Location
- Kilkenny, County Kilkenny Ireland
- Coordinates: 52°38′21″N 7°14′51″W﻿ / ﻿52.639159°N 7.247506°W

Information
- Type: Secondary school
- Religious affiliation: Catholic
- Established: 1800; 226 years ago
- Principal: Shane Hallahan
- Enrollment: 750
- Affiliation: Presentation Sisters
- Website: presentationkilkenny.com

= Presentation Secondary School, Kilkenny =

The Presentation Secondary School, Kilkenny is an all girls secondary school catering for students between the ages of 12-19 around the Kilkenny city, and the surrounding areas. The school has a Catholic ethos and falls under the Trusteeship of Catholic Education an Irish Schools Trust.

==Academic==
The school operates Junior Certificate, Transition Year, Leaving Certificate Applied, the L.C.V.P. programme, also called Link Modules and Leaving Certificate courses. The school has a number of non-academic activities for the students.

==History==
Isabella McLoughlin and Catherine Meighan trained in Cove Lane in Cork City with the Presentation Sisters which had been founded by Nano Nagle. Isabella became Sr. M. Joseph McLoughlin, aged 23 and Catherine became Sr M. de Sales Meighan in June 1800. The two young women were from St. Mary's Parish Kilkenny city. The Bishop of Ossory, Dr. James Lanigan wanted to bring the kind of caring for the sick and education of the poor to come to Kilkenny and he arranged for the religious sisters to come to the city in September 1800. With the permission given by Bishop Hamilton of the Church of Ireland they were able to open a convent and school in Kilkenny a month later. Permission was needed due to the continued Penal Laws. The nuns were noted for having worn their habits as soon as they took over the building.

The school started as a primary school with sixty girls within a month of the arrival of the nuns. This school was housed within the convent which was possible through the donation of Mr.
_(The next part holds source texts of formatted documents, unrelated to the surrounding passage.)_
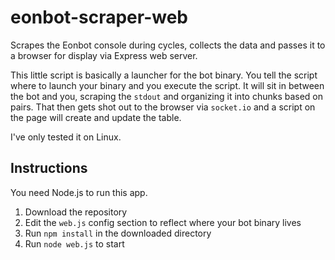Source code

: # eonbot-scraper-web
Scrapes the Eonbot console during cycles, collects the data and passes it to a browser for display via Express web server.

This little script is basically a launcher for the bot binary. You tell the script where to launch your binary and you execute the script. It will sit in between the bot and you, scraping the `stdout` and organizing it into chunks based on pairs. That then gets shot out to the browser via `socket.io` and a script on the page will create and update the table.

I've only tested it on Linux.

## Instructions

You need Node.js to run this app.

1. Download the repository
2. Edit the `web.js` config section to reflect where your bot binary lives
3. Run `npm install` in the downloaded directory
4. Run `node web.js` to start
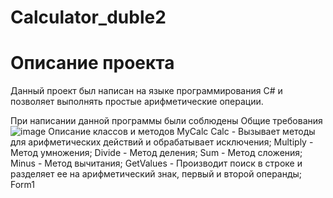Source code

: # Calculator_duble2
# Описание проекта
Данный проект был написан на языке программирования C# и позволяет выполнять простые арифметические операции.

При написании данной программы были соблюдены Общие требования
![image](https://user-images.githubusercontent.com/62384713/202013170-65d2706f-40de-4ae6-a21b-7eda5303570a.png)
Описание классов и методов
MyCalc
Calc - Вызывает методы для арифметических действий и обрабатывает исключения;
Multiply - Метод умножения;
Divide - Метод деления;
Sum - Метод сложения;
Minus - Метод вычитания;
GetValues - Производит поиск в строке и разделяет ее на арифметический знак, первый и второй операнды;
Form1

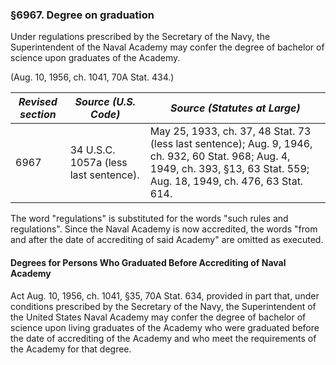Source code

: ### §6967. Degree on graduation ###

Under regulations prescribed by the Secretary of the Navy, the Superintendent of the Naval Academy may confer the degree of bachelor of science upon graduates of the Academy.

(Aug. 10, 1956, ch. 1041, 70A Stat. 434.)

|*Revised section*|        *Source (U.S. Code)*         |                                                                        *Source (Statutes at Large)*                                                                        |
|-----------------|-------------------------------------|----------------------------------------------------------------------------------------------------------------------------------------------------------------------------|
|      6967       |34 U.S.C. 1057a (less last sentence).|May 25, 1933, ch. 37, 48 Stat. 73 (less last sentence); Aug. 9, 1946, ch. 932, 60 Stat. 968; Aug. 4, 1949, ch. 393, §13, 63 Stat. 559; Aug. 18, 1949, ch. 476, 63 Stat. 614.|

The word "regulations" is substituted for the words "such rules and regulations". Since the Naval Academy is now accredited, the words "from and after the date of accrediting of said Academy" are omitted as executed.

#### Degrees for Persons Who Graduated Before Accrediting of Naval Academy ####

Act Aug. 10, 1956, ch. 1041, §35, 70A Stat. 634, provided in part that, under conditions prescribed by the Secretary of the Navy, the Superintendent of the United States Naval Academy may confer the degree of bachelor of science upon living graduates of the Academy who were graduated before the date of accrediting of the Academy and who meet the requirements of the Academy for that degree.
James Murphy of Dublin. The school also provided some education for adults in the evenings Expansion needs meant that new buildings were added in 1817 on Chapel lane.

After the 1930s, the convent added the post primary school to the campus. The continued growth of the secondary school through the 20th century combined with the open nature of the old buildings on the James's St. campus which were being used for the secondary school lead to the purchase and building of a new school in Loughboy which was opened in November 1985.

The convent and buildings in James St. and Chapel Lane were knocked down in order to make way for the Market Cross shopping centre.

In 2016, the school choir appeared on the TV show Britain's Got Talent. 57 students and the choir director got through the open auditions to appear in front of the judges where they got four Yes votes. They advanced to the live semi finals.